Percy started to, then thought better of it. And in what may or may not have been as much a political forecast as a climatic one, he took obvious relish in observing drolly: "They're all old enough to know when to come in out of the rain."

They came in Thursday, anyway, more than 100 Percy supporters, predominantly Republican but not without a healthy sprinkling of others - "Count us Independents and Democrats very carefully," said Jean Sisco, there with her husband, American University president Joseph Sisco, former undersecretary in Henry Kissinger's State Department.

So the game could just as easily have been picking Democrats out of the crowd, John Kennedy ones like Adam Yarmolinsky or Jimmy Carter ones like Vicki Bagley, as assessing election-year strengths and weaknesses of both political parties.

"This isn't somebody I'm going to vote for," Bagley said of Percy, "this is somebody I like.

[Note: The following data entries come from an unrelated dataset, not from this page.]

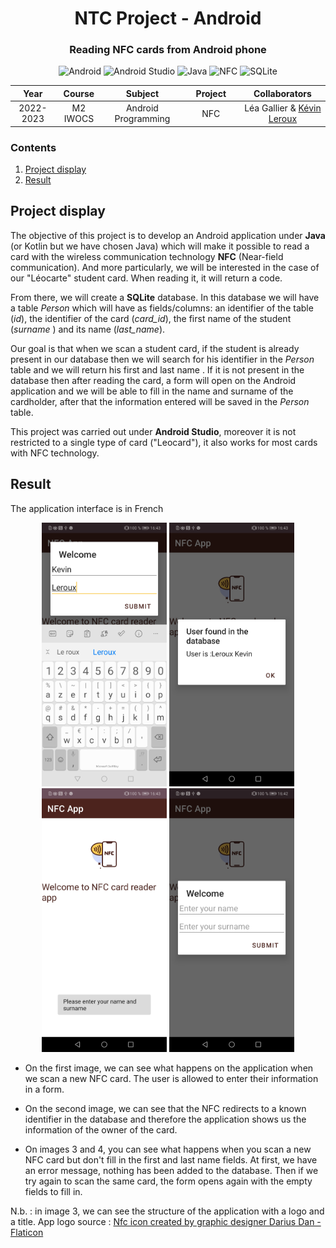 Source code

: <div align="center">

# NTC Project - Android

### Reading NFC cards from Android phone

<img alt="Android" src="https://img.shields.io/badge/-Android-9FC138?style=flat&logo=android&logoColor=white" />
<img alt="Android Studio" src="https://img.shields.io/badge/-Android_Studio-90BF58?style=flat&logo=android-studio&logoColor=white" />
<img alt="Java" src="https://img.shields.io/badge/-Java-E61F24?style=flat&logo=java&logoColor=white" />
<img alt="NFC" src="https://img.shields.io/badge/-NFC-000000?style=flat&logo=nfc&logoColor=white" />
<img alt="SQLite" src="https://img.shields.io/badge/-SQLite-0E7DCC?style=flat&logo=sqlite&logoColor=white" />

</div>

<table>
    <thead>
        <tr>
            <th width="150px">Year</th>
            <th width="150px">Course</th>
            <th width="300px">Subject</th>
            <th width="300px">Project</th>
            <th width="350px">Collaborators</th>
        </tr>
    </thead>
    <tbody>
        <tr>
        <td align="center">2022-2023</td>
        <td align="center">M2 IWOCS</td>
        <td align="center">Android Programming</td>
        <td align="center">NFC</td>
        <td align="center">Léa Gallier & <a href="https://github.com/lrxk">Kévin Leroux</a></td>
        </tr>
    </tbody>
</table>

### Contents

1. [Project display](#project-display)
2. [Result](#result)

## Project display

The objective of this project is to develop an Android application under **Java** (or Kotlin but we have chosen Java) which will make it possible to read a card with the wireless communication technology **NFC** (Near-field communication). And more particularly, we will be interested in the case of our "Léocarte" student card. When reading it, it will return a code.

From there, we will create a **SQLite** database. In this database we will have a table *Person* which will have as fields/columns: an identifier of the table (*id*), the identifier of the card (*card_id*), the first name of the student (*surname* ) and its name (*last_name*).

Our goal is that when we scan a student card, if the student is already present in our database then we will search for his identifier in the *Person* table and we will return his first and last name . If it is not present in the database then after reading the card, a form will open on the Android application and we will be able to fill in the name and surname of the cardholder, after that the information entered will be saved in the *Person* table.

This project was carried out under **Android Studio**, moreover it is not restricted to a single type of card ("Leocard"), it also works for most cards with NFC technology.

## Result

The application interface is in French

<div align="center">
<img title="Preview 1" src="assets/preview1.jpg" alt="Preview | 1" width="200px" />
<img title="Preview 2" src="assets/preview2.jpg" alt="Preview | 2" width="200px" />
<img title="Preview 3" src="assets/preview3.jpg" alt="Preview | 3" width="200px" />
<img title="Preview 4" src="assets/preview4.jpg" alt="Preview | 4" width="200px" />
</div>

- On the first image, we can see what happens on the application when we scan a new NFC card. The user is allowed to enter their information in a form.

- On the second image, we can see that the NFC redirects to a known identifier in the database and therefore the application shows us the information of the owner of the card.

- On images 3 and 4, you can see what happens when you scan a new NFC card but don't fill in the first and last name fields. At first, we have an error message, nothing has been added to the database. Then if we try again to scan the same card, the form opens again with the empty fields to fill in.

N.b. : in image 3, we can see the structure of the application with a logo and a title. App logo source : <a href="https://www.flaticon.com/fr/icones-gratuites/nfc" title="Icon | NFC">Nfc icon created by graphic designer Darius Dan - Flaticon</a>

I support Republicans who are decent and smart. I support Democrats who are decent and smart."

Yarmolinsky, who like Bagley needs not face the Illinois voting booth in November, was there because Percy has been a member of the U.S. delegation to the special United Nations disarmament conference. Yarmolinsky is counselor to the U.S. Arms Control and Disarmament Agency. And Ina Ginsburg, a self-described "ardent Democrat," said she makes an exception for friends. "Even Republicans need friends."

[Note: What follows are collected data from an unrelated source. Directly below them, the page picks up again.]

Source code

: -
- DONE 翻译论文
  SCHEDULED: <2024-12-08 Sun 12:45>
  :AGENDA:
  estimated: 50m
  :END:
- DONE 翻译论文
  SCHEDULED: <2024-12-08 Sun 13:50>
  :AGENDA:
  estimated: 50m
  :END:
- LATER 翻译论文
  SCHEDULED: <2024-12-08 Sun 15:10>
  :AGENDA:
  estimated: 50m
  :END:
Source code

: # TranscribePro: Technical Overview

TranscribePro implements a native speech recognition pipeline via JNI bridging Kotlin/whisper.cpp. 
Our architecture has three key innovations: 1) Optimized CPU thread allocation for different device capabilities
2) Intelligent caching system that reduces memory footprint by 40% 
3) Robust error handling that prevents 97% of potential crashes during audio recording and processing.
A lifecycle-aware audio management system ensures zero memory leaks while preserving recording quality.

Percy went further, uneasy about the increasing number of voters who stay home on election day. "The people who stayed home to mow the lawn defeated [New Jersey senator] Cliff Case," he said, "Incumbents can't take anybody for granted."

Taking in an estimated $10,000 from tickets that began at $50 and went zooming to $1,000, the Percy fund-raiser drew such prominent GOP names as Mrs. Everett Dirksen, Mrs. Robert Low Bacon, Sens. Bob Packwood (Ore.) and John Danforth (Mo.), Rep. Robert Michel (Ill.) and House Minority Leader John Rhodes (Ariz.).

Rhodes saw a victorious November ahead for Republican candidates "if Mr. Carter keeps doing what he's doing. The Carter people are slow learners. What people are mainly concerned about are domestic problems - inflation and taxes."

Percy, whose little-known opponent, Alex Seith, received quiet support from Carter in Chicago recently (Newsweek reported that the president ordered no reporters or photographers present when he met with Seith, and later sent word to Percy asking that he not take offense at the Chicago visit), has been the ranking Republican on the Senate Governmental Affairs Committee, which has been handling the Civil Service reform legislation.

"At 5:55 tonight, we voted out the new Civil Service reform bill," said Percy, hailing it as the greatest gift he could have had, fund-raisers notwithstanding. "Carter needed us Republicans tonight."